DS is 5. Has his moments at home but always complemented at school as industrious, well behaved, good listener. He's doing well and learning a lot for which I'm grateful to his teacher, year 1.

But. He's a sensitive soul and gets upset with shouting. His reception teacher was utterly lovely and encouraging and gave him so much confidence. This year he keeps mentioning that his teacher shouts at them all a lot. At him occasionally. Clearly I only have his version of events. Other parents have mentioned she's known for being strict (firm but fair) and their children comment on the shouting too so not just DS.

He had a tick that occurred last year during an anxious period and its returning. He woke last night with a nightmare based around the teacher. I'm concerned and think I have to say something at parents evening next week.

I completely appreciate how hard teachers work and how hard it must be to keep 15 5-6 year olds in check (private so small numbers). She seems helpful and friendly at pick up but we only see her occasionally. Any ideas how I can raise this diplomatically because however I run it in my head it still comes out as "please can you stop shouting". sad

uhoh1973 Wed 18-Nov-15 15:55:03

Say he's enjoying school however he has become anxious about being shouted at? It may be that there are other children in the class that are ahem 'boisterous' and they are elevating the teacher's blood pressure?
Tell her he has had a nightmare about school and he's easily traumatised by shouting? Without directly accusing her of shouting?

Halfapintofgenius Wed 18-Nov-15 16:01:32

I think it is not acceptable if a teacher repeatedly shouts at young children. It shows that she is not able to control the class appropriately in my view, the teacher needs to be made aware of her overbearing manner of speaking and probably needs some training.

My dc had a 'shouty' reception teacher and it was awful. Coming from the lovely, safe and caring pre-school environment, the children were in for a shock with her. She had a very unpleasant and aggressive way of talking with parents too, but thats for another thread sad.

VagueIdeas Wed 18-Nov-15 16:05:18

I remember being a timid, anxious kind of child who was scared witless by teachers shouting. It's unacceptable, especially with such young children.

I'm going to follow this thread with interest because my children aren't at school yet, but I'd love to know how it could be addressed.

TeenAndTween Wed 18-Nov-15 16:52:38

You do need to bear in mind that the teacher may not be shouting.

DD1 used to consider any raised voice as 'shouting'.

There is also a teacher at DD2's school who's accent makes her raised voice sound more like shouting than it would with a different accent. Some children do find her a bit more scary than other teachers, but she has a heart of gold and is very caring and supportive of them.

TeenAndTween Wed 18-Nov-15 16:54:13

I guess I'm saying that 'DS is a bit scared when you raise your voice and has had a couple of bad dreams about it' rather than using the 'shouting' word.

Wolfie2 Wed 18-Nov-15 17:44:54

It's unesserary for teachers to be particularly shouty. Shouting often equals out of control.
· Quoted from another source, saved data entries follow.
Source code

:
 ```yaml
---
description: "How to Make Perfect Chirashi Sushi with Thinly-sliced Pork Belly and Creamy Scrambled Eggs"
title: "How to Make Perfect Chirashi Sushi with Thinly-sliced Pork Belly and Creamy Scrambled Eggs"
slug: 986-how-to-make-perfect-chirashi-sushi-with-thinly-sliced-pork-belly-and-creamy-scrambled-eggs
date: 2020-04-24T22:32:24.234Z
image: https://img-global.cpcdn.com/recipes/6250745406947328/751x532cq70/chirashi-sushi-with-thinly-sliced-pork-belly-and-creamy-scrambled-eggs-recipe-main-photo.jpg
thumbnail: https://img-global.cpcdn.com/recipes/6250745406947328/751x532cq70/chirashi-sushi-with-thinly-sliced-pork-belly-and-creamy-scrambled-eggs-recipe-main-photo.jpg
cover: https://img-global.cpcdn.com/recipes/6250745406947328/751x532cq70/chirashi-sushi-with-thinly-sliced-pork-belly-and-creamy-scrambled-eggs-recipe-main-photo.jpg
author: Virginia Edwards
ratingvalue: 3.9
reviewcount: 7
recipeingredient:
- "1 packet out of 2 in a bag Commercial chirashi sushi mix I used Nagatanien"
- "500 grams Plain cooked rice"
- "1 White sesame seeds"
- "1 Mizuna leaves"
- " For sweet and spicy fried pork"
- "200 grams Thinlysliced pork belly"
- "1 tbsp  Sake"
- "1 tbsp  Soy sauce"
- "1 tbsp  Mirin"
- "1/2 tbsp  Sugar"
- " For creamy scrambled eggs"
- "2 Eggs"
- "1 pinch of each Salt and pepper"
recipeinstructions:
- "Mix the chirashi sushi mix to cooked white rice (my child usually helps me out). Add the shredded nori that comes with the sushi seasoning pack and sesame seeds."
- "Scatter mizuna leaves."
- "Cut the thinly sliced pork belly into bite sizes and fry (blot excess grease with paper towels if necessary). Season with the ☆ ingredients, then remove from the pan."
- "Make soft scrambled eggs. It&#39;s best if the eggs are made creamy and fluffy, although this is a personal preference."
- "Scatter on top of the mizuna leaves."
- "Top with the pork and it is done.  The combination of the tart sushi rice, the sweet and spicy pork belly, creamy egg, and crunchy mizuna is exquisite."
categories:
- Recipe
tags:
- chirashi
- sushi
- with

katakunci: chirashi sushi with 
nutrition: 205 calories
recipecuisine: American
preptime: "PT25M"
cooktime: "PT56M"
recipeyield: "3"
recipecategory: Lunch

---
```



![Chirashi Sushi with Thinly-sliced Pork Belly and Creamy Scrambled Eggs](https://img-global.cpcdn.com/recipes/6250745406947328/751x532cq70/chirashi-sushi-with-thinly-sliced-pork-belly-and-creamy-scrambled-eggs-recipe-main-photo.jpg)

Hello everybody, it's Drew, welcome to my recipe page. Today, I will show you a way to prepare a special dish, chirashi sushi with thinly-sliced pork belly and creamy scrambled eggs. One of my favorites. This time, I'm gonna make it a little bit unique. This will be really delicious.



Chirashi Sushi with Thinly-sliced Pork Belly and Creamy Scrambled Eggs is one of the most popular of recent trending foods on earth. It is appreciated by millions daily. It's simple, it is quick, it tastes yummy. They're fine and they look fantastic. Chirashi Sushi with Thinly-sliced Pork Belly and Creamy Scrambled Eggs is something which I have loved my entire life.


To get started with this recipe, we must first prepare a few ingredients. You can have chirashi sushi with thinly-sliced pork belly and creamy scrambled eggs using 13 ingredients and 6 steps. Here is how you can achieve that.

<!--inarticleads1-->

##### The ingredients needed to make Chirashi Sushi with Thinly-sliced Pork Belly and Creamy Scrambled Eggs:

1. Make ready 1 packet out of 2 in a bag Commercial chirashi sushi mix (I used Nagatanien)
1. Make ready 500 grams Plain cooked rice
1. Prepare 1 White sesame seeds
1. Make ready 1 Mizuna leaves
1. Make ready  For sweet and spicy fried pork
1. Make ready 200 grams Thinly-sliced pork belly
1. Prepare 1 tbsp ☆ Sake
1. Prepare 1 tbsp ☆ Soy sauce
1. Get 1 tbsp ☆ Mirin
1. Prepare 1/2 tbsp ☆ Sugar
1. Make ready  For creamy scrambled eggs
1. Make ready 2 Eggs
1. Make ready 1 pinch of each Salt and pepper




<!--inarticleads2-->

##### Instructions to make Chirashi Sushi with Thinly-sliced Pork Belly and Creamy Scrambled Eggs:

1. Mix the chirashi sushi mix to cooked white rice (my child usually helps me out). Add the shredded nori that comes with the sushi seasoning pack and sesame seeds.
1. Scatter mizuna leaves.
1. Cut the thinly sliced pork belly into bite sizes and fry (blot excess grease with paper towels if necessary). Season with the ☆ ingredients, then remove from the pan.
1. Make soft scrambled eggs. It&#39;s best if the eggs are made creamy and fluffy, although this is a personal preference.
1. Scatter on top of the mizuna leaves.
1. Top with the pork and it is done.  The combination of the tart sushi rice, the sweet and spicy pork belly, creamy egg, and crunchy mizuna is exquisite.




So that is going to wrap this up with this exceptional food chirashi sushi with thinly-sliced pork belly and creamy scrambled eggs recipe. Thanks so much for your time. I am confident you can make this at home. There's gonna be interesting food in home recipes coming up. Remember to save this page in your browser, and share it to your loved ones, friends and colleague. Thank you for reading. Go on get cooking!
I would raise the issue gently and be totally honest. You can add that you appreciate she might have some lovely kids who need firmer boundaries but your son is finding it stressful

Wolfie2 Wed 18-Nov-15 17:46:38

I would use the word shouting but explain that's what your son calls it. I wouldn't beat about the bush as it means there's space for misinterpretation

Wolfie2 Wed 18-Nov-15 17:48:07

It's important to raise the issue with the teacher as you may find in the end you need to flag it with the head

Lauren15 Wed 18-Nov-15 17:54:58

I agree with pp that the teacher may not actually be shouting, just raising her voice, which lots of teachers do. It doesn't necessarily mean she's lost control of the class. However I can understand that it is having a negative effect on your ds and you must tell her. Just explain to her what your ds is saying and your concerns, just as you described here. No decent teacher could feel offended by you raising this. As a TA working in key stage 1, I have to tell you sometimes the behaviour of certain 'boisterous' five and six year olds does require a raised voice.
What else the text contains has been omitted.